The Central District is the fourth of nine developed as part of the City Centre Strategy. As its name suggests, the area defined as the Central District Regeneration Framework (CDRF) is at the heart of the city and the wider city region. Indeed, this area captures the essence of central Glasgow. The strongly defined urban street grid, the two major terminus rail stations, the riverfront, the principal streets including Buchanan Street, Argyle Street and Sauchiehall Street and civic squares such as George Square are all synonymous with Glasgow. In most people's mental map of Glasgow, the area between and around Glasgow Central and Queen Street Stations is the city centre.

The area covered in the Central District Regeneration Framework can be considered as the most 'complete' and intensive piece of the city centre, with the planned grid sweeping up Blythswood Hill still characterising this area. As Glasgow flourished following the Enlightenment and throughout the Industrial age the city centre expanded westward rapidly, leaving a rich urban architectural heritage in the contemporary cityscape. George Square is the natural civic gathering space in the city. Royal Exchange Sq., Nelson Mandela Sq. and Blythswood Sq. provide further evidence of Glasgow's historic grandeur. The "Golden Z" or "Style Mile" of Sauchiehall Street, Buchanan Street, and Argyle Street has long been the spine for Glasgow's retail and commercial core.

This District Regeneration Framework outlines a vision, projects and an action plan to refocus the Central District of Glasgow over the next ten years. It overlaps with adjacent DRFs, notably Broomielaw, St. Enoch, Blythswood and Sauchiehall & Garnethill and is intended to align with these DRFs and set out a framework for adapting Glasgow to the changing demands of contemporary city life as it faces local and international challenges.

In short, Glasgow is a city of perpetual change and its various transitions from a religious centre to a seat of learning to a city of merchants to the hyper-intense Industrial Glasgow and through to the present day has left a significant legacy, not least in this part of the city centre.

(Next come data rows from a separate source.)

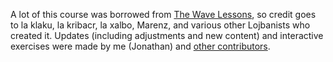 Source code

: A lot of this course was borrowed from [The Wave Lessons](https://mw.lojban.org/papri/Lojban_Wave_Lessons), so credit goes to la klaku, la kribacr, la xalbo, Marenz, and various other Lojbanists who created it.
Updates (including adjustments and new content) and interactive exercises were made by me (Jonathan) and [other contributors](https://github.com/jqueiroz/lojban-tool/graphs/contributors).
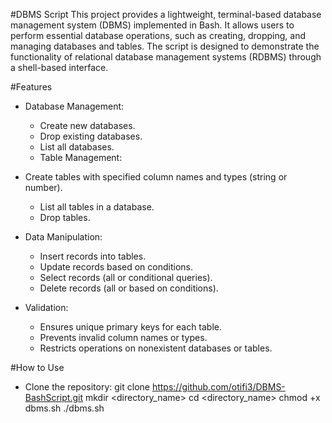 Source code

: #DBMS Script
This project provides a lightweight, terminal-based database management system (DBMS) implemented in Bash. It allows users to perform essential database operations, such as creating, dropping, and managing databases and tables. The script is designed to demonstrate the functionality of relational database management systems (RDBMS) through a shell-based interface.

#Features
  - Database Management:
    * Create new databases.
    * Drop existing databases.
    * List all databases.
    * Table Management:

  - Create tables with specified column names and types (string or number).
    * List all tables in a database.
    * Drop tables.
    
  - Data Manipulation:
    * Insert records into tables.
    * Update records based on conditions.
    * Select records (all or conditional queries).
    * Delete records (all or based on conditions).
  
  - Validation:
    * Ensures unique primary keys for each table.
    * Prevents invalid column names or types.
    * Restricts operations on nonexistent databases or tables.
   
#How to Use
  - Clone the repository:
    git clone https://github.com/otifi3/DBMS-BashScript.git
    mkdir <directory_name>
    cd <directory_name>
    chmod +x dbms.sh
    ./dbms.sh
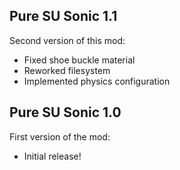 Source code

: ## Pure SU Sonic 1.1
Second version of this mod:
- Fixed shoe buckle material
- Reworked filesystem
- Implemented physics configuration


## Pure SU Sonic 1.0
First version of the mod:
- Initial release!
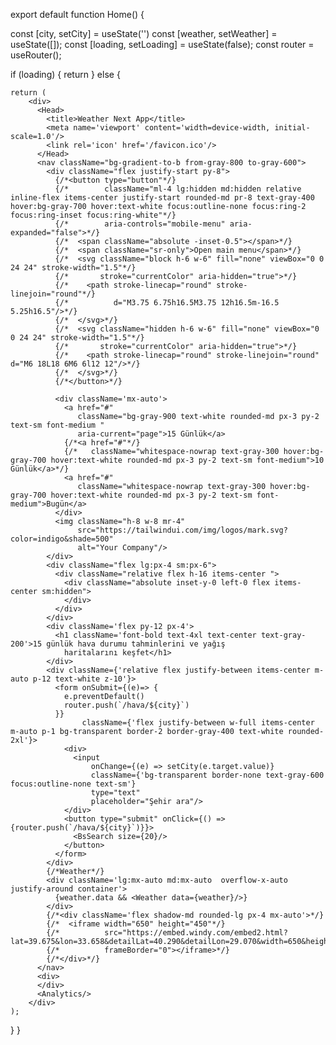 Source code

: export default function Home() {

  const [city, setCity] = useState('')
  const [weather, setWeather] = useState([]);
  const [loading, setLoading] = useState(false);
  const router = useRouter();

  if (loading) {
    return <Spinner/>
  } else {

    return (
        <div>
          <Head>
            <title>Weather Next App</title>
            <meta name='viewport' content='width=device-width, initial-scale=1.0'/>
            <link rel='icon' href='/favicon.ico'/>
          </Head>
          <nav className="bg-gradient-to-b from-gray-800 to-gray-600">
            <div className="flex justify-start py-8">
              {/*<button type="button"*/}
              {/*        className="ml-4 lg:hidden md:hidden relative inline-flex items-center justify-start rounded-md pr-8 text-gray-400 hover:bg-gray-700 hover:text-white focus:outline-none focus:ring-2 focus:ring-inset focus:ring-white"*/}
              {/*        aria-controls="mobile-menu" aria-expanded="false">*/}
              {/*  <span className="absolute -inset-0.5"></span>*/}
              {/*  <span className="sr-only">Open main menu</span>*/}
              {/*  <svg className="block h-6 w-6" fill="none" viewBox="0 0 24 24" stroke-width="1.5"*/}
              {/*       stroke="currentColor" aria-hidden="true">*/}
              {/*    <path stroke-linecap="round" stroke-linejoin="round"*/}
              {/*          d="M3.75 6.75h16.5M3.75 12h16.5m-16.5 5.25h16.5"/>*/}
              {/*  </svg>*/}
              {/*  <svg className="hidden h-6 w-6" fill="none" viewBox="0 0 24 24" stroke-width="1.5"*/}
              {/*       stroke="currentColor" aria-hidden="true">*/}
              {/*    <path stroke-linecap="round" stroke-linejoin="round" d="M6 18L18 6M6 6l12 12"/>*/}
              {/*  </svg>*/}
              {/*</button>*/}

              <div className='mx-auto'>
                <a href="#"
                   className="bg-gray-900 text-white rounded-md px-3 py-2 text-sm font-medium "
                   aria-current="page">15 Günlük</a>
                {/*<a href="#"*/}
                {/*   className="whitespace-nowrap text-gray-300 hover:bg-gray-700 hover:text-white rounded-md px-3 py-2 text-sm font-medium">10 Günlük</a>*/}
                <a href="#"
                   className="whitespace-nowrap text-gray-300 hover:bg-gray-700 hover:text-white rounded-md px-3 py-2 text-sm font-medium">Bugün</a>
              </div>
              <img className="h-8 w-8 mr-4"
                   src="https://tailwindui.com/img/logos/mark.svg?color=indigo&shade=500"
                   alt="Your Company"/>
            </div>
            <div className="flex lg:px-4 sm:px-6">
              <div className="relative flex h-16 items-center ">
                <div className="absolute inset-y-0 left-0 flex items-center sm:hidden">
                </div>
              </div>
            </div>
            <div className='flex py-12 px-4'>
              <h1 className='font-bold text-4xl text-center text-gray-200'>15 günlük hava durumu tahminlerini ve yağış
                haritalarını keşfet</h1>
            </div>
            <div className={'relative flex justify-between items-center m-auto p-12 text-white z-10'}>
              <form onSubmit={(e)=> {
                e.preventDefault()
                router.push(`/hava/${city}`)
              }}
                    className={'flex justify-between w-full items-center m-auto p-1 bg-transparent border-2 border-gray-400 text-white rounded-2xl'}>
                <div>
                  <input
                      onChange={(e) => setCity(e.target.value)}
                      className={'bg-transparent border-none text-gray-600 focus:outline-none text-sm'}
                      type="text"
                      placeholder="Şehir ara"/>
                </div>
                <button type="submit" onClick={() => {router.push(`/hava/${city}`)}}>
                  <BsSearch size={20}/>
                </button>
              </form>
            </div>
            {/*Weather*/}
            <div className='lg:mx-auto md:mx-auto  overflow-x-auto justify-around container'>
              {weather.data && <Weather data={weather}/>}
            </div>
            {/*<div className='flex shadow-md rounded-lg px-4 mx-auto'>*/}
            {/*  <iframe width="650" height="450"*/}
            {/*          src="https://embed.windy.com/embed2.html?lat=39.675&lon=33.658&detailLat=40.290&detailLon=29.070&width=650&height=450&zoom=6&level=surface&overlay=wind&product=ecmwf&menu=&message=&marker=&calendar=12&pressure=true&type=map&location=coordinates&detail=&metricWind=default&metricTemp=default&radarRange=-1"*/}
            {/*          frameBorder="0"></iframe>*/}
            {/*</div>*/}
          </nav>
          <div>
          </div>
          <Analytics/>
        </div>
    );
  }
}

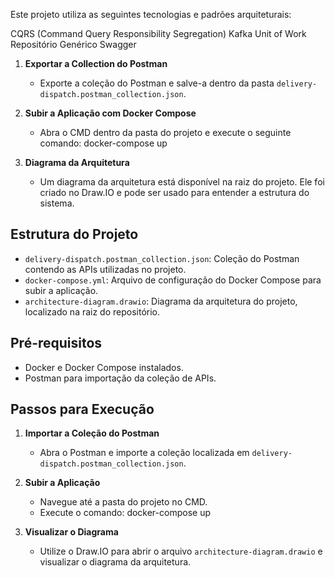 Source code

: Este projeto utiliza as seguintes tecnologias e padrões arquiteturais:

CQRS (Command Query Responsibility Segregation)
Kafka
Unit of Work
Repositório Genérico
Swagger

1. **Exportar a Collection do Postman**
   - Exporte a coleção do Postman e salve-a dentro da pasta `delivery-dispatch.postman_collection.json`.

2. **Subir a Aplicação com Docker Compose**
   - Abra o CMD dentro da pasta do projeto e execute o seguinte comando:
     docker-compose up

3. **Diagrama da Arquitetura**
   - Um diagrama da arquitetura está disponível na raiz do projeto. Ele foi criado no Draw.IO e pode ser usado para entender a estrutura do sistema.

## Estrutura do Projeto

- `delivery-dispatch.postman_collection.json`: Coleção do Postman contendo as APIs utilizadas no projeto.
- `docker-compose.yml`: Arquivo de configuração do Docker Compose para subir a aplicação.
- `architecture-diagram.drawio`: Diagrama da arquitetura do projeto, localizado na raiz do repositório.

## Pré-requisitos

- Docker e Docker Compose instalados.
- Postman para importação da coleção de APIs.

## Passos para Execução

1. **Importar a Coleção do Postman**
   - Abra o Postman e importe a coleção localizada em `delivery-dispatch.postman_collection.json`.

2. **Subir a Aplicação**
   - Navegue até a pasta do projeto no CMD.
   - Execute o comando:
     docker-compose up

3. **Visualizar o Diagrama**
   - Utilize o Draw.IO para abrir o arquivo `architecture-diagram.drawio` e visualizar o diagrama da arquitetura.
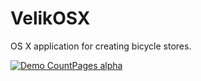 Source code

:# VelikOSX
OS X application for creating bicycle stores.

[![Demo CountPages alpha](https://media.giphy.com/media/JBDmQ4NkPa6SQ/giphy.gif)](https://youtu.be/shGkOqNCOPk)
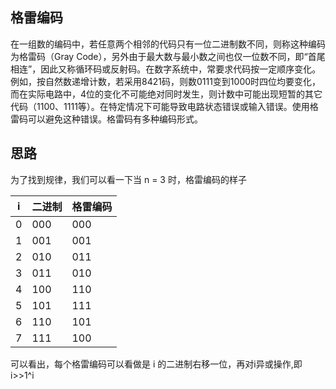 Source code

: ## 格雷编码

在一组数的编码中，若任意两个相邻的代码只有一位二进制数不同，则称这种编码为格雷码（Gray Code），另外由于最大数与最小数之间也仅一位数不同，即“首尾相连”，因此又称循环码或反射码。在数字系统中，常要求代码按一定顺序变化。例如，按自然数递增计数，若采用8421码，则数0111变到1000时四位均要变化，而在实际电路中，4位的变化不可能绝对同时发生，则计数中可能出现短暂的其它代码（1100、1111等）。在特定情况下可能导致电路状态错误或输入错误。使用格雷码可以避免这种错误。格雷码有多种编码形式。

## 思路

为了找到规律，我们可以看一下当 n = 3 时，格雷编码的样子

| i   | 二进制 | 格雷编码 |
| --- | ------ | -------- |
| 0   | 000    | 000      |
| 1   | 001    | 001      |
| 2   | 010    | 011      |
| 3   | 011    | 010      |
| 4   | 100    | 110      |
| 5   | 101    | 111      |
| 6   | 110    | 101      |
| 7   | 111    | 100      |

可以看出，每个格雷编码可以看做是 i 的二进制右移一位，再对i异或操作,即 i>>1^i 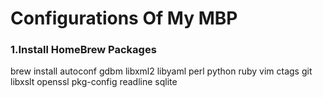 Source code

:# Configurations Of My MBP

### 1.Install HomeBrew Packages

brew install autoconf gdbm libxml2 libyaml perl python ruby vim ctags git libxslt openssl pkg-config readline sqlite 
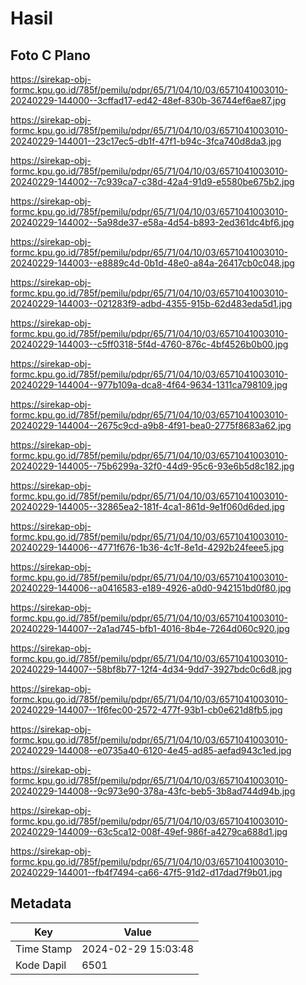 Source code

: # Hasil

## Foto C Plano

https://sirekap-obj-formc.kpu.go.id/785f/pemilu/pdpr/65/71/04/10/03/6571041003010-20240229-144000--3cffad17-ed42-48ef-830b-36744ef6ae87.jpg

https://sirekap-obj-formc.kpu.go.id/785f/pemilu/pdpr/65/71/04/10/03/6571041003010-20240229-144001--23c17ec5-db1f-47f1-b94c-3fca740d8da3.jpg

https://sirekap-obj-formc.kpu.go.id/785f/pemilu/pdpr/65/71/04/10/03/6571041003010-20240229-144002--7c939ca7-c38d-42a4-91d9-e5580be675b2.jpg

https://sirekap-obj-formc.kpu.go.id/785f/pemilu/pdpr/65/71/04/10/03/6571041003010-20240229-144002--5a98de37-e58a-4d54-b893-2ed361dc4bf6.jpg

https://sirekap-obj-formc.kpu.go.id/785f/pemilu/pdpr/65/71/04/10/03/6571041003010-20240229-144003--e8889c4d-0b1d-48e0-a84a-26417cb0c048.jpg

https://sirekap-obj-formc.kpu.go.id/785f/pemilu/pdpr/65/71/04/10/03/6571041003010-20240229-144003--021283f9-adbd-4355-915b-62d483eda5d1.jpg

https://sirekap-obj-formc.kpu.go.id/785f/pemilu/pdpr/65/71/04/10/03/6571041003010-20240229-144003--c5ff0318-5f4d-4760-876c-4bf4526b0b00.jpg

https://sirekap-obj-formc.kpu.go.id/785f/pemilu/pdpr/65/71/04/10/03/6571041003010-20240229-144004--977b109a-dca8-4f64-9634-1311ca798109.jpg

https://sirekap-obj-formc.kpu.go.id/785f/pemilu/pdpr/65/71/04/10/03/6571041003010-20240229-144004--2675c9cd-a9b8-4f91-bea0-2775f8683a62.jpg

https://sirekap-obj-formc.kpu.go.id/785f/pemilu/pdpr/65/71/04/10/03/6571041003010-20240229-144005--75b6299a-32f0-44d9-95c6-93e6b5d8c182.jpg

https://sirekap-obj-formc.kpu.go.id/785f/pemilu/pdpr/65/71/04/10/03/6571041003010-20240229-144005--32865ea2-181f-4ca1-861d-9e1f060d6ded.jpg

https://sirekap-obj-formc.kpu.go.id/785f/pemilu/pdpr/65/71/04/10/03/6571041003010-20240229-144006--4771f676-1b36-4c1f-8e1d-4292b24feee5.jpg

https://sirekap-obj-formc.kpu.go.id/785f/pemilu/pdpr/65/71/04/10/03/6571041003010-20240229-144006--a0416583-e189-4926-a0d0-942151bd0f80.jpg

https://sirekap-obj-formc.kpu.go.id/785f/pemilu/pdpr/65/71/04/10/03/6571041003010-20240229-144007--2a1ad745-bfb1-4016-8b4e-7264d060c920.jpg

https://sirekap-obj-formc.kpu.go.id/785f/pemilu/pdpr/65/71/04/10/03/6571041003010-20240229-144007--58bf8b77-12f4-4d34-9dd7-3927bdc0c6d8.jpg

https://sirekap-obj-formc.kpu.go.id/785f/pemilu/pdpr/65/71/04/10/03/6571041003010-20240229-144007--1f6fec00-2572-477f-93b1-cb0e621d8fb5.jpg

https://sirekap-obj-formc.kpu.go.id/785f/pemilu/pdpr/65/71/04/10/03/6571041003010-20240229-144008--e0735a40-6120-4e45-ad85-aefad943c1ed.jpg

https://sirekap-obj-formc.kpu.go.id/785f/pemilu/pdpr/65/71/04/10/03/6571041003010-20240229-144008--9c973e90-378a-43fc-beb5-3b8ad744d94b.jpg

https://sirekap-obj-formc.kpu.go.id/785f/pemilu/pdpr/65/71/04/10/03/6571041003010-20240229-144009--63c5ca12-008f-49ef-986f-a4279ca688d1.jpg

https://sirekap-obj-formc.kpu.go.id/785f/pemilu/pdpr/65/71/04/10/03/6571041003010-20240229-144001--fb4f7494-ca66-47f5-91d2-d17dad7f9b01.jpg


## Metadata

| Key        | Value               |
| ---------- | ------------------- |
| Time Stamp | 2024-02-29 15:03:48 |
| Kode Dapil | 6501                |



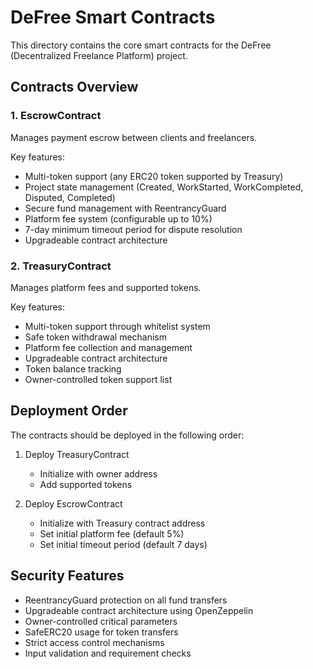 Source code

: # DeFree Smart Contracts

This directory contains the core smart contracts for the DeFree (Decentralized Freelance Platform) project.

## Contracts Overview

### 1. EscrowContract

Manages payment escrow between clients and freelancers.

Key features:

- Multi-token support (any ERC20 token supported by Treasury)
- Project state management (Created, WorkStarted, WorkCompleted, Disputed, Completed)
- Secure fund management with ReentrancyGuard
- Platform fee system (configurable up to 10%)
- 7-day minimum timeout period for dispute resolution
- Upgradeable contract architecture

### 2. TreasuryContract

Manages platform fees and supported tokens.

Key features:

- Multi-token support through whitelist system
- Safe token withdrawal mechanism
- Platform fee collection and management
- Upgradeable contract architecture
- Token balance tracking
- Owner-controlled token support list

## Deployment Order

The contracts should be deployed in the following order:

1. Deploy TreasuryContract

   - Initialize with owner address
   - Add supported tokens

2. Deploy EscrowContract
   - Initialize with Treasury contract address
   - Set initial platform fee (default 5%)
   - Set initial timeout period (default 7 days)

## Security Features

- ReentrancyGuard protection on all fund transfers
- Upgradeable contract architecture using OpenZeppelin
- Owner-controlled critical parameters
- SafeERC20 usage for token transfers
- Strict access control mechanisms
- Input validation and requirement checks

Preparing this Framework has been a collaborative effort involving many people with a stake and interest in the Central District and the wider city centre. Public Sector resource constraints will make partnership between the Public and Private sectors essential. Despite this, CDRF outlines a vision, objectives and proposals to redefine the Central district in the next ten years and beyond.

In summary, the many opportunities to regenerate Central are positioned around five main themes.

  • (Y)our Updated Mobility
  • (Y)our Great Streets and Spaces
  • (Y)our Great Buildings
  • (Y)our Vibrant Central
  • Transforming (Y)our Central

Within these themes are large, medium and small projects. The next stage is to assess feasibility and deliver change over the ten-year life of the project.

This city's motto is "Let Glasgow Flourish". If Glasgow is to flourish in the 21st Century the city centre will have to be at the vanguard of wider regeneration, with Central District at the fulcrum; right at the heart of (Y)our Future City Centre.